KINGSTON, R.I. -- June 2, 2004 -- Rob Vincent, an employee in the University
of Rhode Island's Physics Department, proves the adage that necessity is the
mother of invention.

An amateur radio operator since he was 14, Vincent has always lived in
houses situated on small lots. Because he couldn't erect a large antenna on
a confined property, he has been continually challenged over the years to
find a way to get better reception.

"I was always tinkering in the basement. Thank goodness, my parents were
tolerant. I can still remember my poor father driving up our driveway after
a hard day's work to see wires wrapped around the house," Vincent recalls.

"The Holy Grail of antenna technology is to create a small antenna with high
efficiency and wide bandwidth," explains Vincent. "According to current
theory, you have to give up one of the three-size, efficiency, or
bandwidth-to achieve any one of the other two."

After decades of experimentation, combined with a 30-year engineering career
and Yankee ingenuity, Vincent has invented a revolutionary antenna
technology. The distributed loaded monopole antennas are smaller, produce
high efficiency, and retain good to excellent bandwidth. And they have
multiple applications.

With this technology it will be possible to double, at minimum, the range of
walkie-talkies used by police, fire, and other municipal personnel. Naval
ships, baby monitors, and portable antennas for military use are other
applications. An antenna could be mounted on a chip in a cell phone and be
applied to wireless local area networks. Another application deals with
radio frequency identification, which is expected someday to replace the
barcode system.

"It could even make the Dick Tracy wrist radio with all the features, such
as Internet access, a possibility," Vincent says.

The inventor pursued his quest to build a better antenna in earnest eight
years ago when he and his significant other moved into a house situated on a
50-foot by 100-foot lot in Warwick. There was nothing on the commercial
market that could fit the lot that would provide the performance Vincent
needed to be heard in distant lands and that would be acceptable to his
neighbors. All the small antennas being sold were inefficient and lacked
bandwidth, which resulted in low performance and high frustration.
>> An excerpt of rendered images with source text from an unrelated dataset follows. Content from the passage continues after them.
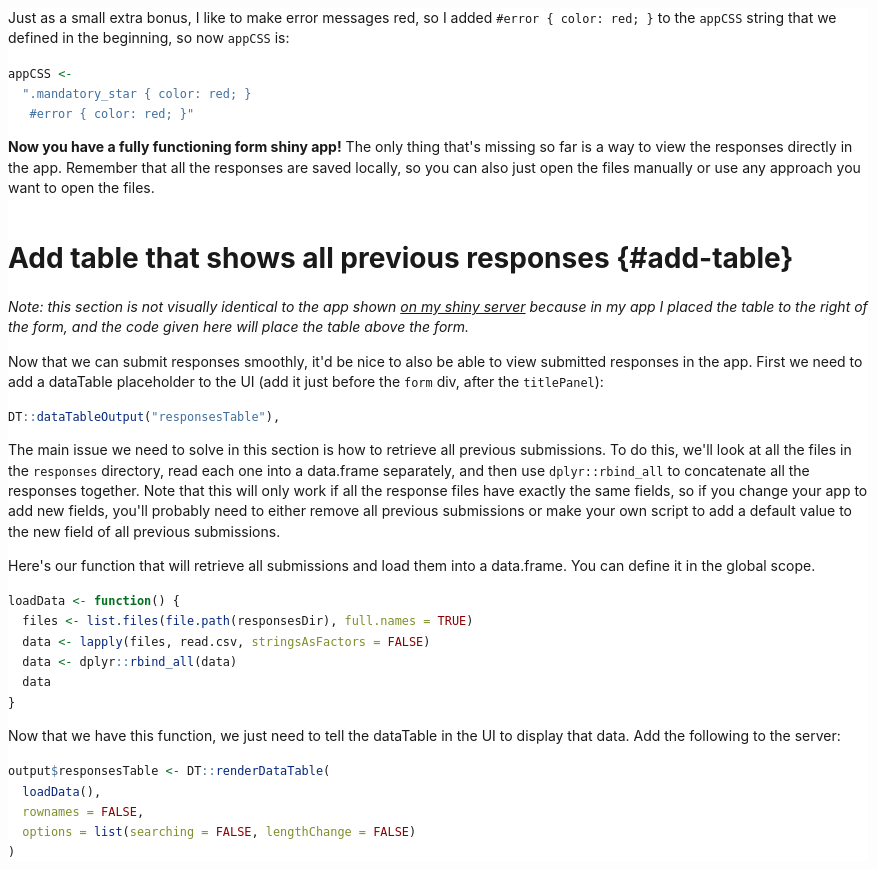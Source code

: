 Just as a small extra bonus, I like to make error messages red, so I added `#error { color: red; }` to the `appCSS` string that we defined in the beginning, so now `appCSS` is:

```r
appCSS <-
  ".mandatory_star { color: red; }
   #error { color: red; }"
```

**Now you have a fully functioning form shiny app!** The only thing that's missing so far is a way to view the responses directly in the app. Remember that all the responses are saved locally, so you can also just open the files manually or use any approach you want to open the files.

# Add table that shows all previous responses {#add-table}

*Note: this section is not visually identical to the app shown [on my shiny server](https://daattali.com/shiny/mimic-google-form/) because in my app I placed the table to the right of the form, and the code given here will place the table above the form.*

Now that we can submit responses smoothly, it'd be nice to also be able to view submitted responses in the app. First we need to add a dataTable placeholder to the UI (add it just before the `form` div, after the `titlePanel`):

```r
DT::dataTableOutput("responsesTable"),
```

The main issue we need to solve in this section is how to retrieve all previous submissions. To do this, we'll look at all the files in the `responses` directory, read each one into a data.frame separately, and then use `dplyr::rbind_all` to concatenate all the responses together. Note that this will only work if all the response files have exactly the same fields, so if you change your app to add new fields, you'll probably need to either remove all previous submissions or make your own script to add a default value to the new field of all previous submissions.

Here's our function that will retrieve all submissions and load them into a data.frame. You can define it in the global scope.

```r
loadData <- function() {
  files <- list.files(file.path(responsesDir), full.names = TRUE)
  data <- lapply(files, read.csv, stringsAsFactors = FALSE)
  data <- dplyr::rbind_all(data)
  data
}
```

Now that we have this function, we just need to tell the dataTable in the UI to display that data. Add the following to the server:

```r
output$responsesTable <- DT::renderDataTable(
  loadData(),
  rownames = FALSE,
  options = list(searching = FALSE, lengthChange = FALSE)
) 
```
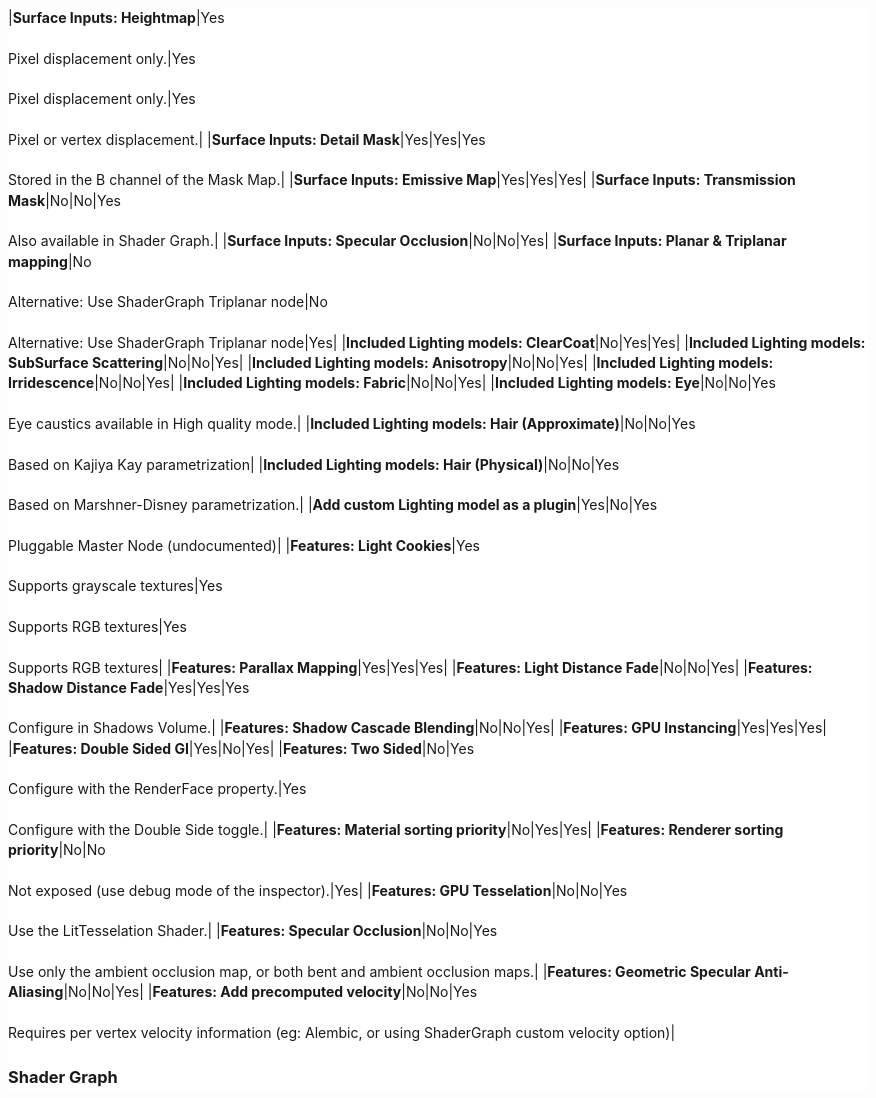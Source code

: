 |**Surface Inputs: Heightmap**|Yes  <br>  <br>Pixel displacement only.|Yes  <br>  <br>Pixel displacement only.|Yes  <br>  <br>Pixel or vertex displacement.|
|**Surface Inputs: Detail Mask**|Yes|Yes|Yes  <br>  <br>Stored in the B channel of the Mask Map.|
|**Surface Inputs: Emissive Map**|Yes|Yes|Yes|
|**Surface Inputs: Transmission Mask**|No|No|Yes  <br>  <br>Also available in Shader Graph.|
|**Surface Inputs: Specular Occlusion**|No|No|Yes|
|**Surface Inputs: Planar & Triplanar mapping**|No  <br>  <br>Alternative: Use ShaderGraph Triplanar node|No  <br>  <br>Alternative: Use ShaderGraph Triplanar node|Yes|
|**Included Lighting models: ClearCoat**|No|Yes|Yes|
|**Included Lighting models: SubSurface Scattering**|No|No|Yes|
|**Included Lighting models: Anisotropy**|No|No|Yes|
|**Included Lighting models: Irridescence**|No|No|Yes|
|**Included Lighting models: Fabric**|No|No|Yes|
|**Included Lighting models: Eye**|No|No|Yes  <br>  <br>Eye caustics available in High quality mode.|
|**Included Lighting models: Hair (Approximate)**|No|No|Yes  <br>  <br>Based on Kajiya Kay parametrization|
|**Included Lighting models: Hair (Physical)**|No|No|Yes  <br>  <br>Based on Marshner-Disney parametrization.|
|**Add custom Lighting model as a plugin**|Yes|No|Yes  <br>  <br>Pluggable Master Node (undocumented)|
|**Features: Light Cookies**|Yes  <br>  <br>Supports grayscale textures|Yes  <br>  <br>Supports RGB textures|Yes  <br>  <br>Supports RGB textures|
|**Features: Parallax Mapping**|Yes|Yes|Yes|
|**Features: Light Distance Fade**|No|No|Yes|
|**Features: Shadow Distance Fade**|Yes|Yes|Yes  <br>  <br>Configure in Shadows Volume.|
|**Features: Shadow Cascade Blending**|No|No|Yes|
|**Features: GPU Instancing**|Yes|Yes|Yes|
|**Features: Double Sided GI**|Yes|No|Yes|
|**Features: Two Sided**|No|Yes  <br>  <br>Configure with the RenderFace property.|Yes  <br>  <br>Configure with the Double Side toggle.|
|**Features: Material sorting priority**|No|Yes|Yes|
|**Features: Renderer sorting priority**|No|No  <br>  <br>Not exposed (use debug mode of the inspector).|Yes|
|**Features: GPU Tesselation**|No|No|Yes  <br>  <br>Use the LitTesselation Shader.|
|**Features: Specular Occlusion**|No|No|Yes  <br>  <br>Use only the ambient occlusion map, or both bent and ambient occlusion maps.|
|**Features: Geometric Specular Anti-Aliasing**|No|No|Yes|
|**Features: Add precomputed velocity**|No|No|Yes  <br>  <br>Requires per vertex velocity information (eg: Alembic, or using ShaderGraph custom velocity option)|

### Shader Graph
Vincent looked at the techniques that were currently used to reduce antenna
size and realized something was missing in the way everyone was approaching
the problem.

He began to model various combinations into a computer program called
MathCad. His first attempt produced a 21 MHz band antenna that was 18 inches
high. Normally, antennas for this band are 12 to 24 feet high.

Vincent installed the antenna in his back yard. The legal limit that
amateurs can operate is 1,000 watts with the norm being 100 watts. The
amateur radio operator experimented with 5 to 10 watts. He reached a station
in Chile and made contacts in various European countries. Meanwhile he kept
adding power until it reached 100 watts. That's when things suddenly went
bad. Walking outside in the backyard, he understood why. The antenna had
melted.

After examining the molten matter, Vincent wasn't discouraged. This was only
a small model and not designed to handle much power. The part of the antenna
that failed proved to be the key to the design. After analyzing the failure,
Vincent realized that he was able to transform a lot of current along the
antenna with even relatively low power.

"Antennas radiate by setting up large amounts of current flow through
various parts of their structure," he says. "The larger the current the more
radiation and the better the output of the antenna."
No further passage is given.